Default by Contractor

If the contractor makes certain serious and continuing defaults, a procedure exists to terminate the contract.  If the defaults mentioned below continue for 10 working days after notice by registered post or letter is given to the contractor specifying the default, the employer, without limiting any other rights he may have, and at the latest within 10 working days, may terminate the contract.  The notice may not be given unreasonably or vexatiously. It is not effective if the employer is at the time of the notice, in serious breach of the contract itself.

The relevant defaults are as follows:

  • has without reasonable cause, wholly suspended works before completion;
  • has failed to proceed with the works with reasonable diligence;
  • has refused and persistently neglected to comply with notices in writing with the architect requiring removal of defective work or improper materials;
  • has failed to execute the work in accordance with the contract, and is, in the opinion of the architect, in serious breach of the obligations.

After notice is given as above, the contractor may not remove plant, materials and equipment and the employer shall have a lien on them. The lien lasts for one month, from the date of notice being given and continues provided the employer has entered and taken possession of the work and site.  The lien does not apply to plant, materials and goods which belong to any subcontractor unless the value thereof has been included in a certificate for which the contractor has received payments.

If the contractor commits an act of bankruptcy or liquidation,  if a receiver is appointed or an examiner presented a petition, the employer may terminate the contract.


If the contract ends, the employer may employ and pay a contractor or other person to carry out and complete the work.  He may enter the site and use all materials, goods, temporary buildings, plants and apparatus and may purchase materials necessary.

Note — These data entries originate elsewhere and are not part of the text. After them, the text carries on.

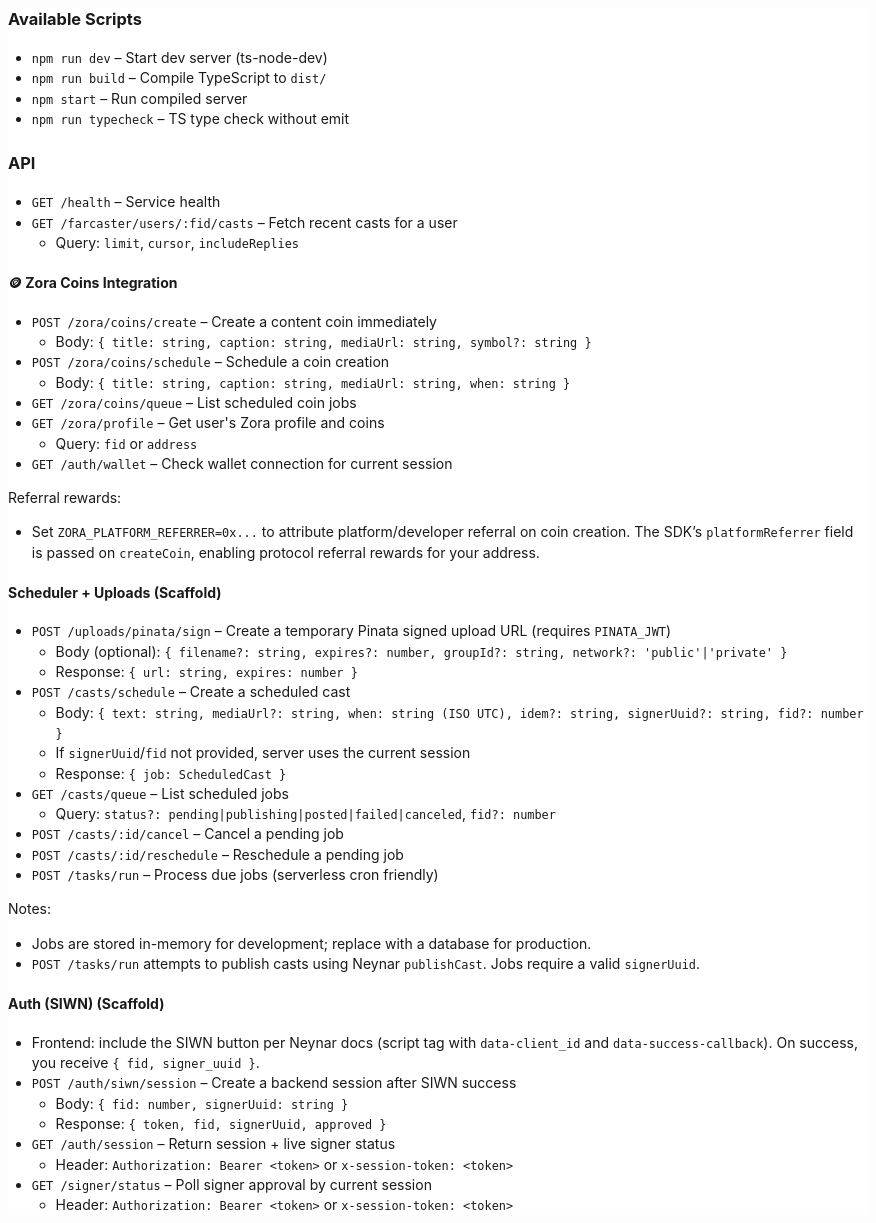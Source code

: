 ### Available Scripts
- `npm run dev` – Start dev server (ts-node-dev)
- `npm run build` – Compile TypeScript to `dist/`
- `npm start` – Run compiled server
- `npm run typecheck` – TS type check without emit

### API
- `GET /health` – Service health
- `GET /farcaster/users/:fid/casts` – Fetch recent casts for a user
  - Query: `limit`, `cursor`, `includeReplies`

#### 🪙 Zora Coins Integration
- `POST /zora/coins/create` – Create a content coin immediately
  - Body: `{ title: string, caption: string, mediaUrl: string, symbol?: string }`
- `POST /zora/coins/schedule` – Schedule a coin creation
  - Body: `{ title: string, caption: string, mediaUrl: string, when: string }`  
- `GET /zora/coins/queue` – List scheduled coin jobs
- `GET /zora/profile` – Get user's Zora profile and coins
  - Query: `fid` or `address`
- `GET /auth/wallet` – Check wallet connection for current session

Referral rewards:
- Set `ZORA_PLATFORM_REFERRER=0x...` to attribute platform/developer referral on coin creation. The SDK’s `platformReferrer` field is passed on `createCoin`, enabling protocol referral rewards for your address.

#### Scheduler + Uploads (Scaffold)
- `POST /uploads/pinata/sign` – Create a temporary Pinata signed upload URL (requires `PINATA_JWT`)
  - Body (optional): `{ filename?: string, expires?: number, groupId?: string, network?: 'public'|'private' }`
  - Response: `{ url: string, expires: number }`
- `POST /casts/schedule` – Create a scheduled cast
  - Body: `{ text: string, mediaUrl?: string, when: string (ISO UTC), idem?: string, signerUuid?: string, fid?: number }`
  - If `signerUuid`/`fid` not provided, server uses the current session
  - Response: `{ job: ScheduledCast }`
- `GET /casts/queue` – List scheduled jobs
  - Query: `status?: pending|publishing|posted|failed|canceled`, `fid?: number`
- `POST /casts/:id/cancel` – Cancel a pending job
- `POST /casts/:id/reschedule` – Reschedule a pending job
- `POST /tasks/run` – Process due jobs (serverless cron friendly)

Notes:
- Jobs are stored in-memory for development; replace with a database for production.
- `POST /tasks/run` attempts to publish casts using Neynar `publishCast`. Jobs require a valid `signerUuid`.

#### Auth (SIWN) (Scaffold)
- Frontend: include the SIWN button per Neynar docs (script tag with `data-client_id` and `data-success-callback`). On success, you receive `{ fid, signer_uuid }`.
- `POST /auth/siwn/session` – Create a backend session after SIWN success
  - Body: `{ fid: number, signerUuid: string }`
  - Response: `{ token, fid, signerUuid, approved }`
- `GET /auth/session` – Return session + live signer status
  - Header: `Authorization: Bearer <token>` or `x-session-token: <token>`
- `GET /signer/status` – Poll signer approval by current session
  - Header: `Authorization: Bearer <token>` or `x-session-token: <token>`

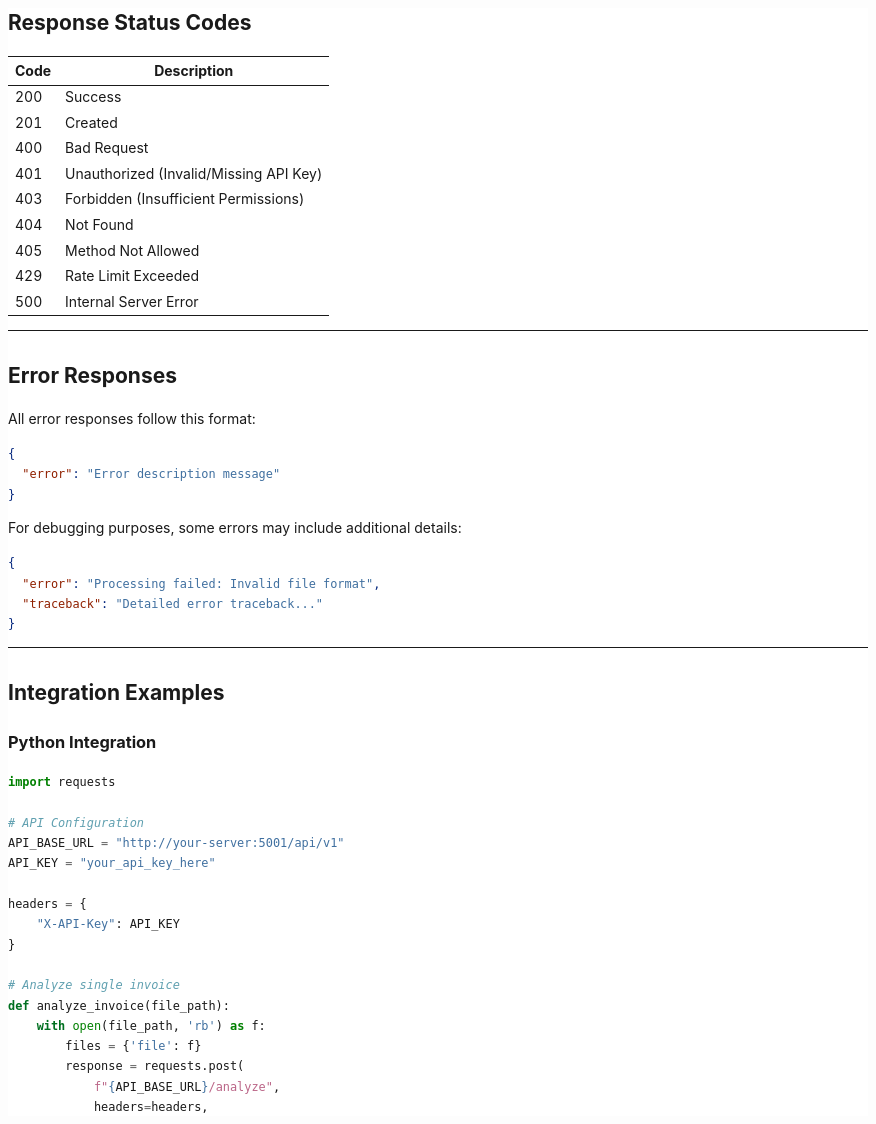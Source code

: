 
## Response Status Codes

| Code | Description |
|------|-------------|
| 200  | Success |
| 201  | Created |
| 400  | Bad Request |
| 401  | Unauthorized (Invalid/Missing API Key) |
| 403  | Forbidden (Insufficient Permissions) |
| 404  | Not Found |
| 405  | Method Not Allowed |
| 429  | Rate Limit Exceeded |
| 500  | Internal Server Error |

---

## Error Responses

All error responses follow this format:

```json
{
  "error": "Error description message"
}
```

For debugging purposes, some errors may include additional details:

```json
{
  "error": "Processing failed: Invalid file format",
  "traceback": "Detailed error traceback..."
}
```

---

## Integration Examples

### Python Integration
```python
import requests

# API Configuration
API_BASE_URL = "http://your-server:5001/api/v1"
API_KEY = "your_api_key_here"

headers = {
    "X-API-Key": API_KEY
}

# Analyze single invoice
def analyze_invoice(file_path):
    with open(file_path, 'rb') as f:
        files = {'file': f}
        response = requests.post(
            f"{API_BASE_URL}/analyze",
            headers=headers,
```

The contractor, if required by the employer and without further payment, may be required to assign the benefit of any contracts for the supply of material or works, and the employer shall pay the agreed, if unpaid sums, in respect thereof.

In this case, no payments are to be made to the contactor until after completion of the work.  On verification of the accounts, the architect is to certify the amount of expenses properly incurred by the employer and if such amount added to the money paid, exceeds the total which would have been payable on due completion, the same is repayable to the employer by the contractor.

If the case is otherwise, it is a debt payable by the contractor to the employer.  Where there is default by the contractor, the employer may take steps to secure the site at the contractor’s expense.

Default by Employer

If the employer does not pay the contractor within the time for honouring certificates due, the contractor, after even five working days’ notice to the employer, may suspend the work.  This extension may be for 10 working days.  On the expiry of this period, unless payment has been made in the meantime, the contractor may terminate the contract. Where work is suspended, time is extended by two days for each working day of suspension.

If the employer becomes insolvent or subject to an insolvency process, the contractor may without prejudice to any other rights, terminate the contract.

On termination of the contract, then without prejudice to the contractor’s other rights, he may thereupon, with all reasonable dispatch, remove all goods materials machinery plant and equipment for the site and facilitate his subcontractors in so doing.

The employer is to pay to the contractor the value of work completed at the date of the termination.

  • The value of work commenced, executed, but not completed is to be ascertained in accordance with the general procedures under the contract.
  • Cost of materials and goods, property ordered and delivered to the site and actually paid for by the contractor, of which he is bound to accept delivery at. On such payment, the goods become the property of the employer.
  • Reasonable costs for removal
  • Any loss or damage caused to the contractor due to the termination.